[Action item]:
Would you retype every record below exactly as written?

[Supplied material]:

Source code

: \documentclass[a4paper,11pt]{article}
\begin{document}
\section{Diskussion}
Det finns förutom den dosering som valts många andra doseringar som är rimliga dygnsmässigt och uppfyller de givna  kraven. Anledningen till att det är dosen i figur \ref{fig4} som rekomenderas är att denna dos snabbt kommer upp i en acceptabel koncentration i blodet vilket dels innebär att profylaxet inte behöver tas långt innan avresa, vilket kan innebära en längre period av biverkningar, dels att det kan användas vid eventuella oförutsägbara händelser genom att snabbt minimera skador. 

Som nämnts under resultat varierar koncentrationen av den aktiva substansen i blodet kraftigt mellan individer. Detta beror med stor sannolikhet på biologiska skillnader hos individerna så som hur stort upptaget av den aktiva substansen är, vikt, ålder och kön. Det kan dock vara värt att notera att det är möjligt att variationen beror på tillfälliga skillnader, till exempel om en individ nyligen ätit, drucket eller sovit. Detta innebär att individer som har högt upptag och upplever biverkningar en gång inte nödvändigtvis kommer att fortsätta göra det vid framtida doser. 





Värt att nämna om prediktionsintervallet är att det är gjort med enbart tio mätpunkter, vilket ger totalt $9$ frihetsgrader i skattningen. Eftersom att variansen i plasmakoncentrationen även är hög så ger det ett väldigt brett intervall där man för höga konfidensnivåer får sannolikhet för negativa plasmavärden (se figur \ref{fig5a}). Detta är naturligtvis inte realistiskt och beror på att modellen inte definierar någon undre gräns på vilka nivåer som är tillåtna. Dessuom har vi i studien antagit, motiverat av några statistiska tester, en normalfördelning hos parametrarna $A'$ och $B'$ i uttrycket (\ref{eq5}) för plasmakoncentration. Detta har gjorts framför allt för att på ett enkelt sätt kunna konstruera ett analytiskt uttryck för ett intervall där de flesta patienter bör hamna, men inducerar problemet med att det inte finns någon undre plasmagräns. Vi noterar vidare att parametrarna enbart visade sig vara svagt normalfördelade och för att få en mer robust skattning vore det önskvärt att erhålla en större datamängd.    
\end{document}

[Solution to this task]:
Source code

: \documentclass[a4paper,11pt]{article}
\begin{document}
\section{Diskussion}
Det finns förutom den dosering som valts många andra doseringar som är rimliga dygnsmässigt och uppfyller de givna  kraven. Anledningen till att det är dosen i figur \ref{fig4} som rekomenderas är att denna dos snabbt kommer upp i en acceptabel koncentration i blodet vilket dels innebär att profylaxet inte behöver tas långt innan avresa, vilket kan innebära en längre period av biverkningar, dels att det kan användas vid eventuella oförutsägbara händelser genom att snabbt minimera skador. 

Som nämnts under resultat varierar koncentrationen av den aktiva substansen i blodet kraftigt mellan individer. Detta beror med stor sannolikhet på biologiska skillnader hos individerna så som hur stort upptaget av den aktiva substansen är, vikt, ålder och kön. Det kan dock vara värt att notera att det är möjligt att variationen beror på tillfälliga skillnader, till exempel om en individ nyligen ätit, drucket eller sovit. Detta innebär att individer som har högt upptag och upplever biverkningar en gång inte nödvändigtvis kommer att fortsätta göra det vid framtida doser. 





Värt att nämna om prediktionsintervallet är att det är gjort med enbart tio mätpunkter, vilket ger totalt $9$ frihetsgrader i skattningen. Eftersom att variansen i plasmakoncentrationen även är hög så ger det ett väldigt brett intervall där man för höga konfidensnivåer får sannolikhet för negativa plasmavärden (se figur \ref{fig5a}). Detta är naturligtvis inte realistiskt och beror på att modellen inte definierar någon undre gräns på vilka nivåer som är tillåtna. Dessuom har vi i studien antagit, motiverat av några statistiska tester, en normalfördelning hos parametrarna $A'$ och $B'$ i uttrycket (\ref{eq5}) för plasmakoncentration. Detta har gjorts framför allt för att på ett enkelt sätt kunna konstruera ett analytiskt uttryck för ett intervall där de flesta patienter bör hamna, men inducerar problemet med att det inte finns någon undre plasmagräns. Vi noterar vidare att parametrarna enbart visade sig vara svagt normalfördelade och för att få en mer robust skattning vore det önskvärt att erhålla en större datamängd.    
\end{document}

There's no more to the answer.